Crystal-clear lesson for Ireland in US glass-making revival

A manufacturing hub in Seattle shows the potential for former Waterford Crystal workers

Mon, Feb 17, 2014, 09:20

Next month, Taoiseach Enda Kenny is likely to hand president Barack Obama shamrock in an Irish crystal bowl at a ceremony in the White House, a St Patrick’s Day tradition
dating back 62 years.

The crystal bowl, in most of those years made by the skilled glass blowers, cutters and engravers at Waterford Crystal, has become a symbol of the friendship between Ireland and the US. But it could be seen as a symbol of something else: the demise of Irish manufacturing and a missed chance to replicate a booming American craft industry in Ireland’s southeast.

In the US northwest, out of a small, ramshackle glass- making school, a blossoming hub of craft work and manufacturing has arisen. Glass sculptor Dale Chihuly co-founded the Pilchuck Glass School in 1971 with a makeshift furnace and a few shacks in a forest north of Seattle. Since then the school has become a magnet for glass- makers.

Pilchuck spawned workshops, galleries and museums, and attracted famous craftsfolk from Murano in Italy, the previous mecca for glassmaking, helping to revitalise the industry with a new clientele. Smaller schools were established that allowed artists pass on their skills.

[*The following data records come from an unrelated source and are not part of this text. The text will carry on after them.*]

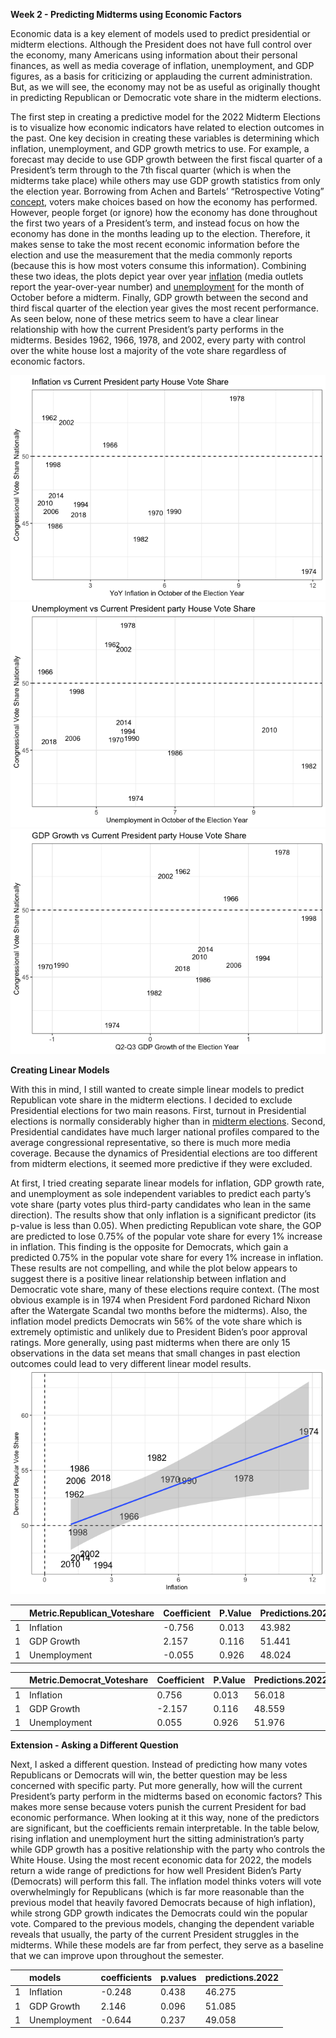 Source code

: **Week 2 - Predicting Midterms using Economic Factors**

Economic data is a key element of models used to predict presidential or
midterm elections. Although the President does not have full control
over the economy, many Americans using information about their personal
finances, as well as media coverage of inflation, unemployment, and GDP
figures, as a basis for criticizing or applauding the current
administration. But, as we will see, the economy may not be as useful as
originally thought in predicting Republican or Democratic vote share in
the midterm elections.

The first step in creating a predictive model for the 2022 Midterm
Elections is to visualize how economic indicators have related to
election outcomes in the past. One key decision in creating these
variables is determining which inflation, unemployment, and GDP growth
metrics to use. For example, a forecast may decide to use GDP growth
between the first fiscal quarter of a President’s term through to the
7th fiscal quarter (which is when the midterms take place) while others
may use GDP growth statistics from only the election year. Borrowing
from Achen and Bartels’ “Retrospective Voting”
[concept](https://muse-jhu-edu.ezp-prod1.hul.harvard.edu/chapter/2341025),
voters make choices based on how the economy has performed. However,
people forget (or ignore) how the economy has done throughout the first
two years of a President’s term, and instead focus on how the economy
has done in the months leading up to the election. Therefore, it makes
sense to take the most recent economic information before the election
and use the measurement that the media commonly reports (because this is
how most voters consume this information). Combining these two ideas,
the plots depict year over year
[inflation](https://www.bls.gov/news.release/pdf/cpi.pdf) (media outlets
report the year-over-year number) and
[unemployment](https://www.bls.gov/news.release/pdf/empsit.pdf) for the
month of October before a midterm. Finally, GDP growth between the
second and third fiscal quarter of the election year gives the most
recent performance. As seen below, none of these metrics seem to have a
clear linear relationship with how the current President’s party
performs in the midterms. Besides 1962, 1966, 1978, and 2002, every
party with control over the white house lost a majority of the vote
share regardless of economic factors.

![](blog2_files/figure-markdown_github/unnamed-chunk-4-1.png)![](blog2_files/figure-markdown_github/unnamed-chunk-4-2.png)![](blog2_files/figure-markdown_github/unnamed-chunk-4-3.png)

**Creating Linear Models**

With this in mind, I still wanted to create simple linear models to
predict Republican vote share in the midterm elections. I decided to
exclude Presidential elections for two main reasons. First, turnout in
Presidential elections is normally considerably higher than in [midterm
elections](https://fairvote.org/resources/voter-turnout/). Second,
Presidential candidates have much larger national profiles compared to
the average congressional representative, so there is much more media
coverage. Because the dynamics of Presidential elections are too
different from midterm elections, it seemed more predictive if they were
excluded.

At first, I tried creating separate linear models for inflation, GDP
growth rate, and unemployment as sole independent variables to predict
each party’s vote share (party votes plus third-party candidates who
lean in the same direction). The results show that only inflation is a
significant predictor (its p-value is less than 0.05). When predicting
Republican vote share, the GOP are predicted to lose 0.75% of the
popular vote share for every 1% increase in inflation. This finding is
the opposite for Democrats, which gain a predicted 0.75% in the popular
vote share for every 1% increase in inflation. These results are not
compelling, and while the plot below appears to suggest there is a
positive linear relationship between inflation and Democratic vote
share, many of these elections require context. (The most obvious
example is in 1974 when President Ford pardoned Richard Nixon after the
Watergate Scandal two months before the midterms). Also, the inflation
model predicts Democrats win 56% of the vote share which is extremely
optimistic and unlikely due to President Biden’s poor approval ratings.
More generally, using past midterms when there are only 15 observations
in the data set means that small changes in past election outcomes could
lead to very different linear model results.
![](blog2_files/figure-markdown_github/unnamed-chunk-5-1.png)

|     | Metric.Republican_Voteshare | Coefficient | P.Value | Predictions.2022 |
|:----|:----------------------------|:------------|:--------|:-----------------|
| 1   | Inflation                   | -0.756      | 0.013   | 43.982           |
| 1   | GDP Growth                  | 2.157       | 0.116   | 51.441           |
| 1   | Unemployment                | -0.055      | 0.926   | 48.024           |

|     | Metric.Democrat_Voteshare | Coefficient | P.Value | Predictions.2022 |
|:----|:--------------------------|:------------|:--------|:-----------------|
| 1   | Inflation                 | 0.756       | 0.013   | 56.018           |
| 1   | GDP Growth                | -2.157      | 0.116   | 48.559           |
| 1   | Unemployment              | 0.055       | 0.926   | 51.976           |

**Extension - Asking a Different Question**

Next, I asked a different question. Instead of predicting how many votes
Republicans or Democrats will win, the better question may be less
concerned with specific party. Put more generally, how will the current
President’s party perform in the midterms based on economic factors?
This makes more sense because voters punish the current President for
bad economic performance. When looking at it this way, none of the
predictors are significant, but the coefficients remain interpretable.
In the table below, rising inflation and unemployment hurt the sitting
administration’s party while GDP growth has a positive relationship with
the party who controls the White House. Using the most recent economic
data for 2022, the models return a wide range of predictions for how
well President Biden’s Party (Democrats) will perform this fall. The
inflation model thinks voters will vote overwhelmingly for Republicans
(which is far more reasonable than the previous model that heavily
favored Democrats because of high inflation), while strong GDP growth
indicates the Democrats could win the popular vote. Compared to the
previous models, changing the dependent variable reveals that usually,
the party of the current President struggles in the midterms. While
these models are far from perfect, they serve as a baseline that we can
improve upon throughout the semester.

|     | models       | coefficients | p.values | predictions.2022 |
|:----|:-------------|:-------------|:---------|:-----------------|
| 1   | Inflation    | -0.248       | 0.438    | 46.275           |
| 1   | GDP Growth   | 2.146        | 0.096    | 51.085           |
| 1   | Unemployment | -0.644       | 0.237    | 49.058           |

At a time when Obama is championing a resurgence in manufacturing as an engine for economic growth and job creation, the Seattle hub shows how skilled crafts and manufacturing can be symbiotic.

Where the Seattle area has prospered, Waterford has struggled. An exhibition of Irish glass running in the Museum of Glass in Chihuly’s home town of Tacoma, south of Seattle, highlights the contrasts between the vibrant glass-making centre where the museum is located and the skilled craft work of former Waterford Crystal sculptors who could offer similar possibilities for that corner of Ireland.

The exhibition, Caution! Fragile. Irish Glass: Tradition in Transition , features 35 pieces of blown, cut and engraved pieces showing the best of Irish glass-making. Designed by Irish artist Róisín de Buitléar in collaboration with three former Waterford Crystal glass masters – Fred Curtis, Greg Sullivan and Eamonn Hartley – the exhibition opened in November and runs until September.

Curtis, a virtuoso sculptor, designed the boat bowl Kenny gave Obama in 2011, as well as bowls for the previous two
US presidents. Among the pieces the four artists have created is a series of glass instruments musician Liam
Ó Maonlaoí has used to record incantation.


Liquidator’s sale
In 2009 de Buitléar and her collaborators happened coincidentally to attend the liquidator’s sale of the machinery following the closure of the Waterford Crystal factory. The liquidator had to secure the best price for the equipment, something that bothered de Buitléar because at the sale she saw an opportunity for glassmakers to start a business with the equipment had it not been prohibitively priced.

“I got frustrated. I saw everything leaving the country,” she said. Acknowledging that the popularity of crystal giftware and wedding presents had passed, she said: “We have to reinvent working with it.”

A residency at the Museum of Glass in 2010 gave de Buitléar the idea to approach the three glass masters – craftsmen who were the “top brass” at Waterford Crystal, she said – to create this exhibition showing a possible future for Irish glass-making.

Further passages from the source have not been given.